The “now” was an ungenerous slip which Mr Musgrave’s good feeling would not have permitted had he reflected before speaking; it proved that Diogenes’ past misdeeds were present in his thoughts. But Peggy was too unhappy to take notice of this, as assuredly she would have done in a calmer moment.

“Diogenes,” she said, and leaned down to pat the big flat head, “has committed murder. It is only the pekinese,” she added hastily, on observing Mr Musgrave’s horrified expression. “He pretended it was a rabbit, and hunted it. I have just saved him from capital punishment and he’s in hiding. But it’s so difficult to hide him in Moresby. My uncle and aunt believe that he is shot. If they knew he wasn’t they’d be – well, they’d be glad later, I know, but just at present they would be very angry.

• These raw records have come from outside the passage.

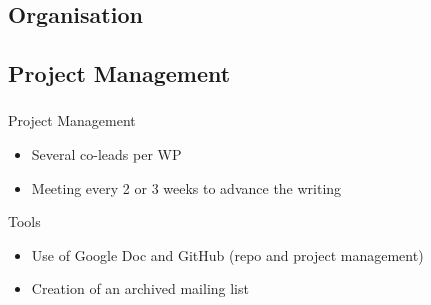 \subsection{Organisation}

\subsection{Project Management}
\begin{frame}
  \frametitle{\insertsectionhead}
  \framesubtitle{\insertsubsectionhead}
  \begin{alertblock}{Project Management}
    \begin{itemize}
      \item Several co-leads per WP 
      \item Meeting every 2 or 3 weeks to advance the writing

    \end{itemize}
  \end{alertblock}

\begin{alertblock}{Tools}
  \begin{itemize}
    \item  Use of Google Doc and GitHub (repo and project management)
    \item Creation  of an archived mailing list 
  \end{itemize}
\end{alertblock}
\end{frame}


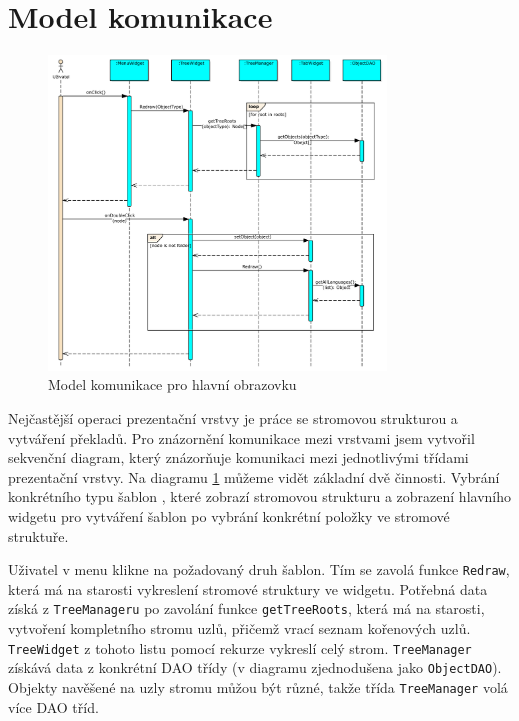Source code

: \documentclass[thesis=B,czech]{resources/FITthesis}[2012/06/26]
\begin{document}
	\section{Model komunikace}
	\begin{figure}\centering
	\includegraphics[width=0.8\textwidth]{images/comunication_main}
	\caption[Model komunikace pro hlavní obrazovku]{Model komunikace pro hlavní obrazovku}\label{fig:comunication_main}
	\end{figure}
Nejčastější operaci prezentační vrstvy je práce se stromovou strukturou a vytváření překladů. Pro znázornění komunikace mezi vrstvami jsem vytvořil sekvenční diagram, který znázorňuje komunikaci mezi jednotlivými třídami prezentační vrstvy. Na diagramu \ref{fig:comunication_main} můžeme vidět základní dvě činnosti. Vybrání konkrétního typu šablon , které zobrazí stromovou strukturu a zobrazení hlavního widgetu pro vytváření šablon po vybrání konkrétní položky ve stromové struktuře.\par

Uživatel v menu klikne na požadovaný druh šablon. Tím se zavolá funkce \texttt{Redraw}, která má na starosti vykreslení stromové struktury ve widgetu. Potřebná data získá z \texttt{TreeManageru} po zavolání funkce \texttt{getTreeRoots}, která má na starosti, vytvoření kompletního stromu uzlů, přičemž vrací seznam kořenových uzlů. \texttt{TreeWidget} z tohoto listu pomocí rekurze vykreslí celý strom. \texttt{TreeManager} získává data z konkrétní DAO třídy (v diagramu zjednodušena jako \texttt{ObjectDAO}). Objekty navěšené na uzly stromu můžou být různé, takže třída \texttt{TreeManager} volá více DAO tříd.\par
\end{document}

I have got to find a home for him right away, and I don’t know where to find it. I don’t know what to do with him.”

She looked up at John Musgrave dolefully, with an appeal in the darkly grey eyes which Mr Musgrave found difficult to resist. They almost seemed to suggest that he, as a tower of strength, might aid her in this matter. Mr Musgrave began to revolve in his mind whether he could not aid her. He did not like Diogenes, and he recalled the damage Diogenes had effected in his own kitchen. That crime weighed with him more than the slaughter of the pekinese; the death of the pekinese did not concern Mr Musgrave. Had it been a case simply of the rescue of Diogenes from a perfectly just punishment it is doubtful whether Mr Musgrave’s kindness of heart would have proved equal to the sacrifice; but the assisting of Peggy Annersley was an altogether different matter. It was a matter which commended itself to Mr Musgrave as worthy of his endeavour.

“Can I not help you,” he suggested, with the faintest show of hesitation, which hesitation vanished before her radiant look, “by removing Diogenes to – to Rushleigh, or some more distant place, and getting some one to dispose of him for you? I could take him in to-day in the car.”

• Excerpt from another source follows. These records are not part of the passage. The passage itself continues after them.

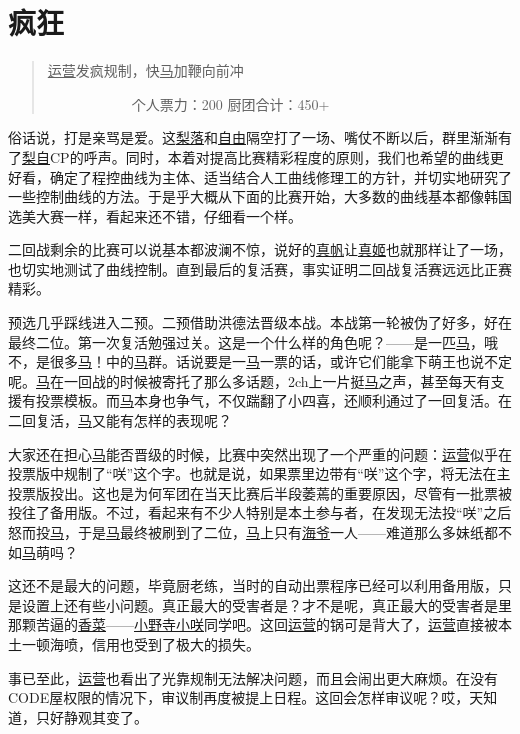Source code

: \chapter{疯狂}
\begin{quote}
\uline{运营}发疯规制，快\uline{马}加鞭向前冲

　　　　　　个人票力：200 厨团合计：450+
\end{quote}

俗话说，打是亲骂是爱。这\uline{梨落}和\uline{自由}隔空打了一场、嘴仗不断以后，群里渐渐有了\uline{梨}\uline{自}CP的呼声。同时，本着对提高比赛精彩程度的原则，我们也希望的曲线更好看，确定了程控曲线为主体、适当结合人工曲线修理工的方针，并切实地研究了一些控制曲线的方法。于是乎大概从下面的比赛开始，大多数的曲线基本都像韩国选美大赛一样，看起来还不错，仔细看一个样。

二回战剩余的比赛可以说基本都波澜不惊，说好的\uline{真帆}让\uline{真姬}也就那样让了一场，也切实地测试了曲线控制。直到最后的复活赛，事实证明二回战复活赛远远比正赛精彩。

预选几乎踩线进入二预。二预借助洪德法晋级本战。本战第一轮被伪了好多，好在最终二位。第一次复活勉强过关。这是一个什么样的角色呢？——是一匹\uline{马}，哦不，是很多\uline{马}！中的\uline{马}群。话说要是一\uline{马}一票的话，或许它们能拿下萌王也说不定呢。\uline{马}在一回战的时候被寄托了那么多话题，2ch上一片挺\uline{马}之声，甚至每天有支援有投票模板。而\uline{马}本身也争气，不仅踹翻了小四喜，还顺利通过了一回复活。在二回复活，\uline{马}又能有怎样的表现呢？

大家还在担心\uline{马}能否晋级的时候，比赛中突然出现了一个严重的问题：\uline{运营}似乎在投票版中规制了“咲”这个字。也就是说，如果票里边带有“咲”这个字，将无法在主投票版投出。这也是为何军团在当天比赛后半段萎蔫的重要原因，尽管有一批票被投往了备用版。不过，看起来有不少人特别是本土参与者，在发现无法投“咲”之后怒而投\uline{马}，于是\uline{马}最终被刷到了二位，\uline{马}上只有\uline{海爷}一人——难道那么多妹纸都不如\uline{马}萌吗？

这还不是最大的问题，毕竟厨老练，当时的自动出票程序已经可以利用备用版，只是设置上还有些小问题。真正最大的受害者是？才不是呢，真正最大的受害者是里那颗苦逼的\uline{香菜}——\uline{小野寺小咲}同学吧。这回\uline{运营}的锅可是背大了，\uline{运营}直接被本土一顿海喷，信用也受到了极大的损失。

事已至此，\uline{运营}也看出了光靠规制无法解决问题，而且会闹出更大麻烦。在没有CODE屋权限的情况下，审议制再度被提上日程。这回会怎样审议呢？哎，天知道，只好静观其变了。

“Oh, will you?” Peggy cried eagerly. “Oh, Mr Musgrave, I shall be eternally grateful to you if you will.”

Mr Musgrave, although slightly embarrassed, was not indisposed to become an object for Miss Annersley’s lasting gratitude; he liked the eager impulsiveness of her speech; it made him feel that he was rendering her an inestimable service; and to render valuable service with so slight personal inconvenience was agreeable; it conveyed a comfortable sense of being useful.

“Certainly I will do that,” he said. “It is a small service. I wish I could help you more effectively.”

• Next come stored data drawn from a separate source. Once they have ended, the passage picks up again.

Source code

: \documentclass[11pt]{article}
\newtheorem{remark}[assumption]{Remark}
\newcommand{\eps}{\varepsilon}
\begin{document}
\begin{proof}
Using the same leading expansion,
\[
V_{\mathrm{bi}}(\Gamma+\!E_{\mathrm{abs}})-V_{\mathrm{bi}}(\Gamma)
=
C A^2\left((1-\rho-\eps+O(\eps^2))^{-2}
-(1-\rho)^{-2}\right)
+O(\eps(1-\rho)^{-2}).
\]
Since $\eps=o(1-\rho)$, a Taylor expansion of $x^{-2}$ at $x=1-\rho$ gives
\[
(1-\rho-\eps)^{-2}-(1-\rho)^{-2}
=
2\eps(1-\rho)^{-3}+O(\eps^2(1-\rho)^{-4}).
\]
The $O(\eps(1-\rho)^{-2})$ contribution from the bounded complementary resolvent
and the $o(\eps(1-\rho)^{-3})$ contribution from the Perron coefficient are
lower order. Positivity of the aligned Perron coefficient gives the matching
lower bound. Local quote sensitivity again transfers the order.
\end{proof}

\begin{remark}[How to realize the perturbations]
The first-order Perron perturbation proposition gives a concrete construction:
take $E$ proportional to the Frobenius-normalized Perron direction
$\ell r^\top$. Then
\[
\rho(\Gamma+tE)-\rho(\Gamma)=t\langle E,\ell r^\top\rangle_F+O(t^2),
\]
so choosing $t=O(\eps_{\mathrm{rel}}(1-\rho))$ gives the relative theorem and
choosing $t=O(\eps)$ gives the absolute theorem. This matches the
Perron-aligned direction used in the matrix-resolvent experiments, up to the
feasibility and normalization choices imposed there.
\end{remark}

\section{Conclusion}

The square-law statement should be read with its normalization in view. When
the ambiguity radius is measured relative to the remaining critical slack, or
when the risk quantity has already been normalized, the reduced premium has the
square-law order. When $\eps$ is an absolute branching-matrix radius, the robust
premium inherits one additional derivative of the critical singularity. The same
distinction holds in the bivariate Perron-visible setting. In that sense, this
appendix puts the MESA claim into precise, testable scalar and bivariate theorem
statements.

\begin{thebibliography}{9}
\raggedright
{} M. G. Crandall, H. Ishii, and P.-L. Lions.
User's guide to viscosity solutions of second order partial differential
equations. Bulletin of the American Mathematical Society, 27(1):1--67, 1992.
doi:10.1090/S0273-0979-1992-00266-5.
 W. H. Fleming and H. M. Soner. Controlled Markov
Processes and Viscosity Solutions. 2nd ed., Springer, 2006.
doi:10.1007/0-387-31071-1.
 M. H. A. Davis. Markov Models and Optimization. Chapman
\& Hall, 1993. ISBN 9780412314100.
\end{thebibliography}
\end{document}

Mr Musgrave was quite sincere in the expression of this wish. He was well aware of Peggy’s affection for the ugly brute which was her constant companion, and he knew what a wrench it would be for her to part with Diogenes; but Diogenes’ banishment was inevitable. That point was very clear.

“If you think he will come with me I will take him now,” he said.

Diogenes appeared so very reluctant to accompany Mr Musgrave and so very determined to follow Peggy that Peggy finally suggested taking him herself, and leaving him secure under lock and key in Mr Musgrave’s garage. If this arrangement occurred to Mr Musgrave as somewhat unconventional he lost sight of its inadvisability on that account in view of the greater inadvisability of attempting to drag an unwilling bull-dog, whose unfailing gentleness he had reason to question, away from the only person who appeared to have any sort of control over him. Mr Musgrave therefore relinquished the lead and prepared to accompany Peggy and the bull-dog back to his orderly home.

A good deed may carry its own reward; but in the days that were to follow, in the weeks and months that followed, Mr Musgrave was moved to doubt the infallibility of providential recognition of unselfish deeds. It is fortunate for the persistence in the instinct for obeying a generous impulse that the future is mercifully shrouded in the obscurity of unseen things.